'''

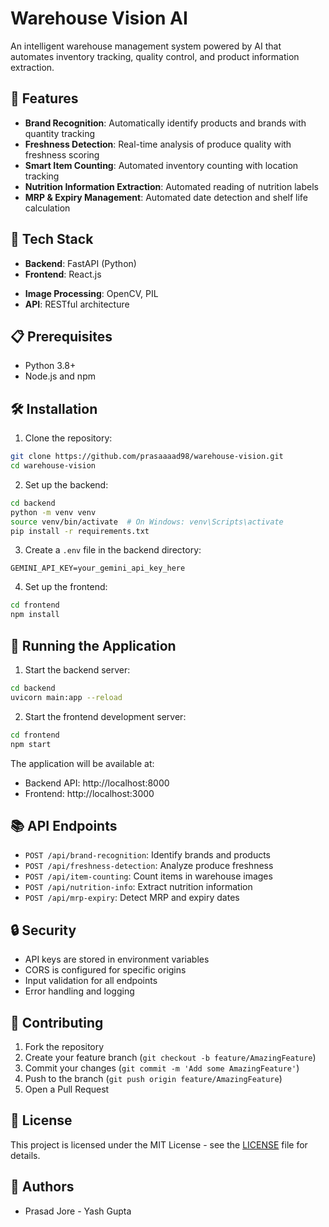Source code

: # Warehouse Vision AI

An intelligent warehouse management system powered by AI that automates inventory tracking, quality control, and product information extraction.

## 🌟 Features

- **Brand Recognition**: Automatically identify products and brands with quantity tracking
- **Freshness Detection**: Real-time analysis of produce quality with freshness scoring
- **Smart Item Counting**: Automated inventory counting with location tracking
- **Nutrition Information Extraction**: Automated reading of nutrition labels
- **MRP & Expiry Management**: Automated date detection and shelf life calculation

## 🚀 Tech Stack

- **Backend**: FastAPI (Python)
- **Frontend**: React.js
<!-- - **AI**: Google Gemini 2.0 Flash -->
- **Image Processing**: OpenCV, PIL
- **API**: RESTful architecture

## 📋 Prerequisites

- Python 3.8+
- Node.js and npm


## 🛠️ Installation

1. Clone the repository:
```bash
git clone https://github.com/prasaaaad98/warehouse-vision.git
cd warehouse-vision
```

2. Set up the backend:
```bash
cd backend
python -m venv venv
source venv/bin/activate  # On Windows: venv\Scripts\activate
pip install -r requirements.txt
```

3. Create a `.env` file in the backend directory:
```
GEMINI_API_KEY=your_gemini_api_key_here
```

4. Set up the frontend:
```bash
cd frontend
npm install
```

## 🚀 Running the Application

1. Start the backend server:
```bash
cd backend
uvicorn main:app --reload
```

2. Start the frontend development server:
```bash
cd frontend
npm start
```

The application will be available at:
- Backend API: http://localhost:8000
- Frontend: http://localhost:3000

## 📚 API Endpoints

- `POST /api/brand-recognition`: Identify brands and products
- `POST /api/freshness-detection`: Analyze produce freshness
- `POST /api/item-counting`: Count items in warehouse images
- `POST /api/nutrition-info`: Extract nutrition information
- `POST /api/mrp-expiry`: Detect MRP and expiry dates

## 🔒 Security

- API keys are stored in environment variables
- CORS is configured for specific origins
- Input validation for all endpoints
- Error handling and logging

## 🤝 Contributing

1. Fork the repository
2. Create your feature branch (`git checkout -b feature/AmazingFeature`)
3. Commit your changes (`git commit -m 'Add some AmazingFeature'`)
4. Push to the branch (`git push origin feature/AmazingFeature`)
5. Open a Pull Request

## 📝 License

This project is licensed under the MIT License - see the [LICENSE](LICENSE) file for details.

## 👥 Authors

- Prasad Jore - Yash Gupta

'''
'''

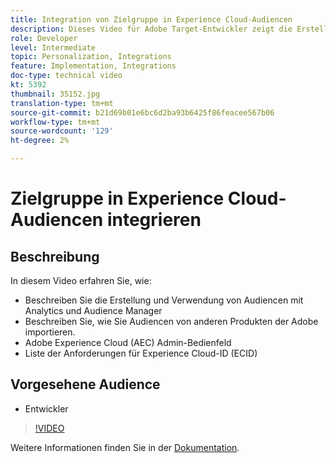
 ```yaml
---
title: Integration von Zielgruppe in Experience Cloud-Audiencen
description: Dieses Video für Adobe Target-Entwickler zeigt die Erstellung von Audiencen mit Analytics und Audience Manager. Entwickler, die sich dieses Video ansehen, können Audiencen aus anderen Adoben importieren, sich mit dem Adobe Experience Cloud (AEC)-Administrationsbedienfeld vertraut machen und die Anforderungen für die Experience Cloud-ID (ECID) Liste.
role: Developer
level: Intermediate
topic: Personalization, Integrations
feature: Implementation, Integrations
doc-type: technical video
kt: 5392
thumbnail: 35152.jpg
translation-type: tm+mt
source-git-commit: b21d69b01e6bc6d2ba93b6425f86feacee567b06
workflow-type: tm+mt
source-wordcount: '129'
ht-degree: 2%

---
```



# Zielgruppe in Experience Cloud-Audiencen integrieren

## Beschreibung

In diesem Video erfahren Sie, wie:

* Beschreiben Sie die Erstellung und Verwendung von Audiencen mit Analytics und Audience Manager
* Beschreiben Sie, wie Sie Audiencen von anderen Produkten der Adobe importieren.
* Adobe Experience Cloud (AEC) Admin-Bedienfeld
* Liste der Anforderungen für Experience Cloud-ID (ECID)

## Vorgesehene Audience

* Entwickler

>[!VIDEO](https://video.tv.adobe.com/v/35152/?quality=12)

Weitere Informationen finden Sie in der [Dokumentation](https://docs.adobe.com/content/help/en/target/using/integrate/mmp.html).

'''
'''

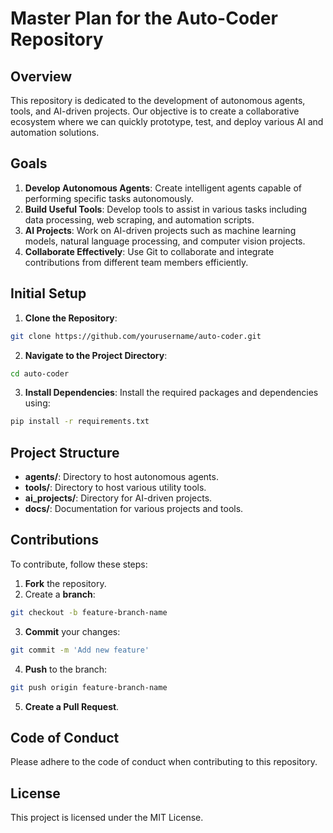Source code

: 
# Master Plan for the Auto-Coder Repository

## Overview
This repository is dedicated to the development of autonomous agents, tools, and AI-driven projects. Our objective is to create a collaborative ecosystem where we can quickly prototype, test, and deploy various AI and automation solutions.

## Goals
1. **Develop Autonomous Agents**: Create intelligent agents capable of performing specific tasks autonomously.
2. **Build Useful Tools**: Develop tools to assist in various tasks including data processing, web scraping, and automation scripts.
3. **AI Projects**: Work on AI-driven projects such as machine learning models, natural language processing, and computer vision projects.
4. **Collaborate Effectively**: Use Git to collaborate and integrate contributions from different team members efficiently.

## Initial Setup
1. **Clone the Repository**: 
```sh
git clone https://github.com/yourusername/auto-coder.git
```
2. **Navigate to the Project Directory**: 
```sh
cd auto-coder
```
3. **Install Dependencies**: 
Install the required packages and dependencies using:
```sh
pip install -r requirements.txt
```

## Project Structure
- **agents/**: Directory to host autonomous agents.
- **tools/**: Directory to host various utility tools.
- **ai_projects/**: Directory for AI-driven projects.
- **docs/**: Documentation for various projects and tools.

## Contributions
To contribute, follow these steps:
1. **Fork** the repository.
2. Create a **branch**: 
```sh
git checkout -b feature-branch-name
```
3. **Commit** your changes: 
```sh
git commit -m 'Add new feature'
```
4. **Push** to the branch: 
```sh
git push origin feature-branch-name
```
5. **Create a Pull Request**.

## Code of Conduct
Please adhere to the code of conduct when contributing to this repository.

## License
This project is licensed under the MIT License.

'''

**What to produce**
Reproduce only the lines above spanning from the line containing "- **ai_projects/**: Directory" through the line containing "Please adhere to", word for word.

**Solved problem**
- **ai_projects/**: Directory for AI-driven projects.
- **docs/**: Documentation for various projects and tools.

## Contributions
To contribute, follow these steps:
1. **Fork** the repository.
2. Create a **branch**: 
```sh
git checkout -b feature-branch-name
```
3. **Commit** your changes: 
```sh
git commit -m 'Add new feature'
```
4. **Push** to the branch: 
```sh
git push origin feature-branch-name
```
5. **Create a Pull Request**.

## Code of Conduct
Please adhere to the code of conduct when contributing to this repository.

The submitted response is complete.